**PROBLEM TO SOLVE**.
Find every line in the records below that contains the word "catch", and copy each such line.

(Collected data)
┄┄┄┄┄┄
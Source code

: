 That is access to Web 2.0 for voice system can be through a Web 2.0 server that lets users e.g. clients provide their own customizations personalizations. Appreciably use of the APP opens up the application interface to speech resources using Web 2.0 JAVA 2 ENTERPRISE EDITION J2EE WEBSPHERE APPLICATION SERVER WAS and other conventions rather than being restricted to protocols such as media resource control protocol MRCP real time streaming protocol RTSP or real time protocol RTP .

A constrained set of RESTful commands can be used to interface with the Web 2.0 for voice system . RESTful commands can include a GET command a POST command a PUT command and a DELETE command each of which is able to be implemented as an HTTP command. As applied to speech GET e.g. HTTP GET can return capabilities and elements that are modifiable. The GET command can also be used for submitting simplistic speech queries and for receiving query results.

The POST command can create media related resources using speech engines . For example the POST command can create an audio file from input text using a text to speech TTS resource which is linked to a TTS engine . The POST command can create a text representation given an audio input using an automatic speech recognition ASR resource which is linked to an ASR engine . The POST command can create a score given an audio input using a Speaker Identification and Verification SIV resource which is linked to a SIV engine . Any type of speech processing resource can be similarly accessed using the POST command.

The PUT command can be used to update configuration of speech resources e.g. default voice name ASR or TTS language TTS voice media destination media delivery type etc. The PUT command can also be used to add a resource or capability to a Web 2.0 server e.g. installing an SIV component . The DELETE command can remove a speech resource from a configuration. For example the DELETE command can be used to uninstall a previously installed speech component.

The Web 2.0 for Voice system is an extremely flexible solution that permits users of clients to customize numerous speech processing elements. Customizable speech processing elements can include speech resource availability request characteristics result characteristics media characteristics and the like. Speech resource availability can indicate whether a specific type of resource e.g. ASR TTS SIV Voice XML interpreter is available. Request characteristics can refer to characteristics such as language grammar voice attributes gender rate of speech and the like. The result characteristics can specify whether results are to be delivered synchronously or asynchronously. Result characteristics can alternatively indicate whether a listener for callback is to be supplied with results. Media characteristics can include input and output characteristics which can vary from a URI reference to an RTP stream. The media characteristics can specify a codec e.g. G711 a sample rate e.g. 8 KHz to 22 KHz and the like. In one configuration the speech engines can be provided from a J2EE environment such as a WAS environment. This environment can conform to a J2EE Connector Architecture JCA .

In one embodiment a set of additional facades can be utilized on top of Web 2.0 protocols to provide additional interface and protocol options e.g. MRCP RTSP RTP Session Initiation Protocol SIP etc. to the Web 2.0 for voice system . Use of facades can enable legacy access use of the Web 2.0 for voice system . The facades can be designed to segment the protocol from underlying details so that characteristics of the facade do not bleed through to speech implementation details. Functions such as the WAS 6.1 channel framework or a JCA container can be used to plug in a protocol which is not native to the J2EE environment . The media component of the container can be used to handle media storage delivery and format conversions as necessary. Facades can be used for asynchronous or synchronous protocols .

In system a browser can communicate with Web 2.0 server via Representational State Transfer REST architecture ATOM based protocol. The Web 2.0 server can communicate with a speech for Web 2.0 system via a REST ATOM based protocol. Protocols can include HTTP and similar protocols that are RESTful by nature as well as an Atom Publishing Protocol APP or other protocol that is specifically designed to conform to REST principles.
┄┄┄┄┄┄
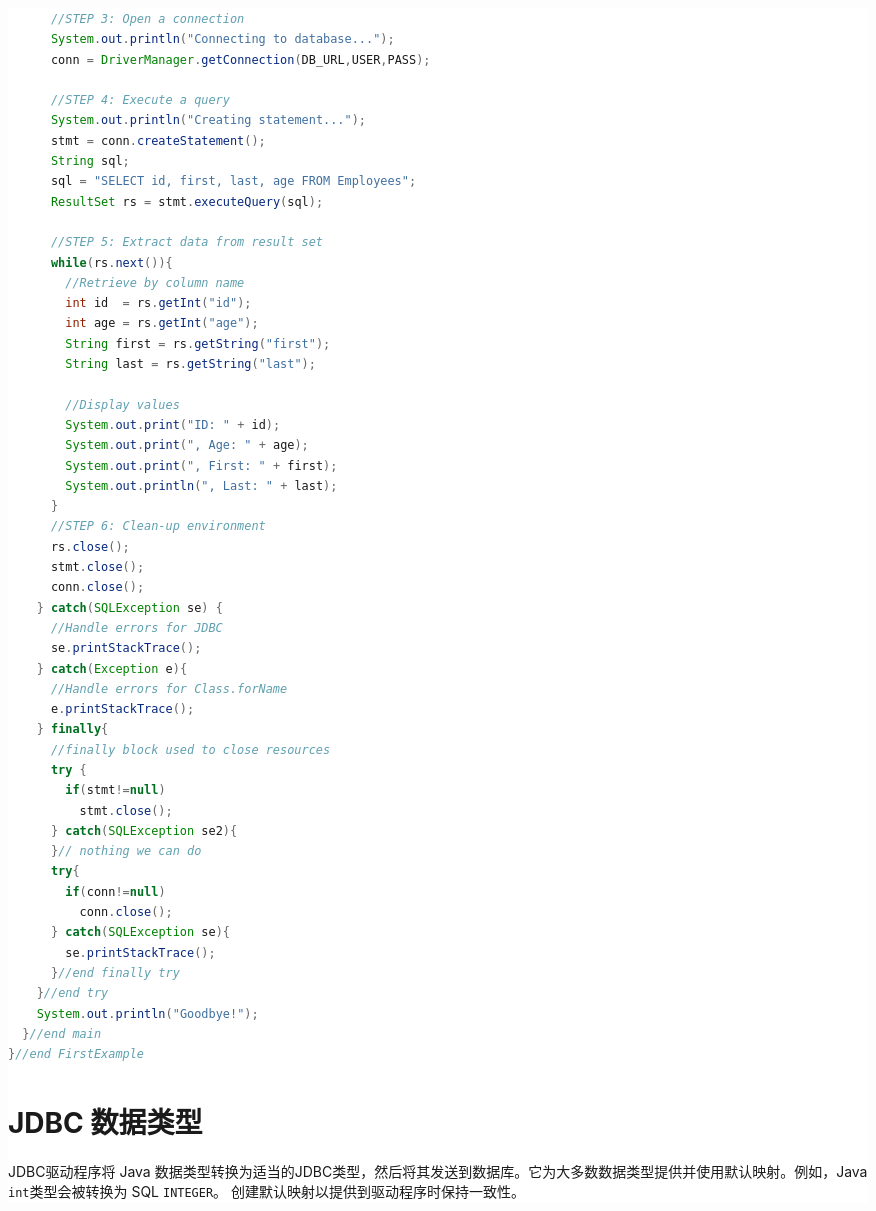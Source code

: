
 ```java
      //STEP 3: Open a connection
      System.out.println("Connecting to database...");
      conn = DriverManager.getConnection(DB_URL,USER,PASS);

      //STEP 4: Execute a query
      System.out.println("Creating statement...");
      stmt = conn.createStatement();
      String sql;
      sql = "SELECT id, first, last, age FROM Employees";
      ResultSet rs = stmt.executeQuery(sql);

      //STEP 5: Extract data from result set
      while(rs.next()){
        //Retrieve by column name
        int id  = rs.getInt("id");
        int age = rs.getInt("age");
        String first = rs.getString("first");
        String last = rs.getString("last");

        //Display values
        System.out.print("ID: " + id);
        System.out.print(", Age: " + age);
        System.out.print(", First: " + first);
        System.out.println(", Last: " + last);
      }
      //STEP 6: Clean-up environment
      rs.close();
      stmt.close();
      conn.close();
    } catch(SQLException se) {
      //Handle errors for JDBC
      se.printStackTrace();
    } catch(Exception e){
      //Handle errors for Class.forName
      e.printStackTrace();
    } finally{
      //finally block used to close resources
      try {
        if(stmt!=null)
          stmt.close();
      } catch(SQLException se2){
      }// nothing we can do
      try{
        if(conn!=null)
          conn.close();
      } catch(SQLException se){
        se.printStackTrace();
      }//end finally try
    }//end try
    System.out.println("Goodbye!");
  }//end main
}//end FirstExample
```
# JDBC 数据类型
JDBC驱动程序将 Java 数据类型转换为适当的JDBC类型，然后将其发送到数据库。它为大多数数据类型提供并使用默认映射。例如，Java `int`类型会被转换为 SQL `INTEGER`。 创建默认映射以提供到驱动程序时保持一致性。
┄┄┄┄┄┄
**WRITTEN RESPONSE**.
    } catch(SQLException se) {
    } catch(Exception e){
      } catch(SQLException se2){
      } catch(SQLException se){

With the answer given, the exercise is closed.